=== RAW DATA ===
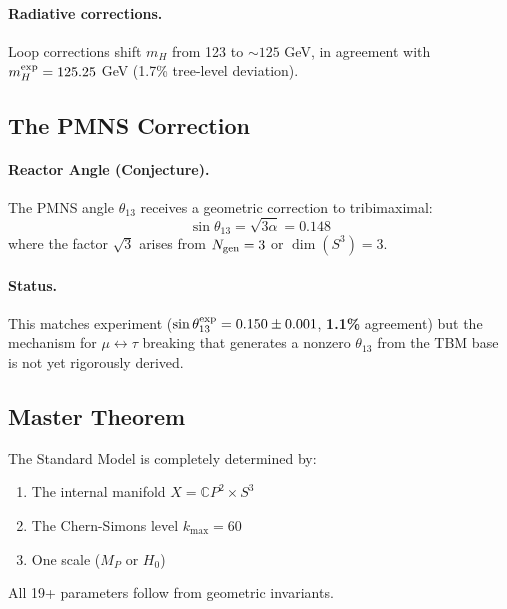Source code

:\paragraph{Radiative corrections.}
Loop corrections shift $m_H$ from 123 to $\sim 125$ GeV, in agreement with
$m_H^{\rm exp} = 125.25$ GeV (1.7\% tree-level deviation).

\subsection{The PMNS Correction}\label{app:pmns-z}

\paragraph{Reactor Angle (Conjecture).}
The PMNS angle $\theta_{13}$ receives a geometric correction to tribimaximal:
\begin{equation}
\sin\theta_{13} = \sqrt{3\alpha} = 0.148
\end{equation}
where the factor $\sqrt{3}$ arises from $N_{\rm gen} = 3$ or $\dim(S^3) = 3$.

\paragraph{Status.}
This matches experiment ($\sin\theta_{13}^{\rm exp} = 0.150 \pm 0.001$, \textbf{1.1\%} agreement)
but the mechanism for $\mu\leftrightarrow\tau$ breaking that generates a nonzero $\theta_{13}$ 
from the TBM base is not yet rigorously derived.

\subsection{Master Theorem}\label{app:master}

\begin{theorem}\label{thm:master}
The Standard Model is completely determined by:
\begin{enumerate}
\item The internal manifold $X = \mathbb{C}P^2 \times S^3$
\item The Chern-Simons level $k_{\max} = 60$
\item One scale ($M_P$ or $H_0$)
\end{enumerate}
All 19+ parameters follow from geometric invariants.
\end{theorem}

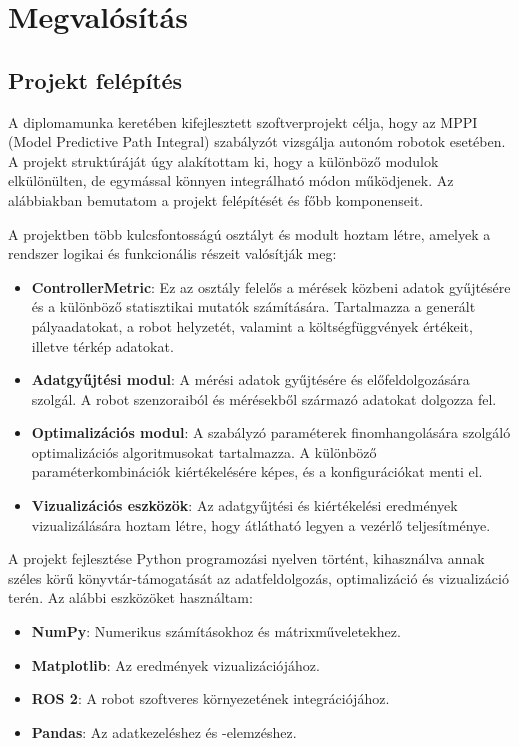 \chapter{Megvalósítás}

\section{Projekt felépítés}
A diplomamunka keretében kifejlesztett szoftverprojekt célja, hogy az MPPI (Model Predictive Path Integral) szabályzót vizsgálja autonóm robotok esetében. A projekt struktúráját úgy alakítottam ki, hogy a különböző modulok elkülönülten, de egymással könnyen integrálható módon működjenek. Az alábbiakban bemutatom a projekt felépítését és főbb komponenseit.

A projektben több kulcsfontosságú osztályt és modult hoztam létre, amelyek a rendszer logikai és funkcionális részeit valósítják meg:
\begin{itemize}
    \item \textbf{ControllerMetric}: Ez az osztály felelős a mérések közbeni adatok gyűjtésére és a különböző statisztikai mutatók számítására. Tartalmazza a generált pályaadatokat, a robot helyzetét, valamint a költségfüggvények értékeit, illetve térkép adatokat.
    \item \textbf{Adatgyűjtési modul}: A mérési adatok gyűjtésére és előfeldolgozására szolgál. A robot szenzoraiból és mérésekből származó adatokat dolgozza fel.
    \item \textbf{Optimalizációs modul}: A szabályzó paraméterek finomhangolására szolgáló optimalizációs algoritmusokat tartalmazza. A különböző paraméterkombinációk kiértékelésére képes, és a konfigurációkat menti el.
    \item \textbf{Vizualizációs eszközök}: Az adatgyűjtési és kiértékelési eredmények vizualizálására hoztam létre, hogy átlátható legyen a vezérlő teljesítménye.
\end{itemize}

A projekt fejlesztése Python programozási nyelven történt, kihasználva annak széles körű könyvtár-támogatását az adatfeldolgozás, optimalizáció és vizualizáció terén. Az alábbi eszközöket használtam:
\begin{itemize}
    \item \textbf{NumPy}: Numerikus számításokhoz és mátrixműveletekhez.
    \item \textbf{Matplotlib}: Az eredmények vizualizációjához.
    \item \textbf{ROS 2}: A robot szoftveres környezetének integrációjához.
    \item \textbf{Pandas}: Az adatkezeléshez és -elemzéshez.
\end{itemize}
===
### PROBLEM REQUIREMENTS
Tell me how many lines of the records include the word "master", and say nothing else.

### THE ANSWER
2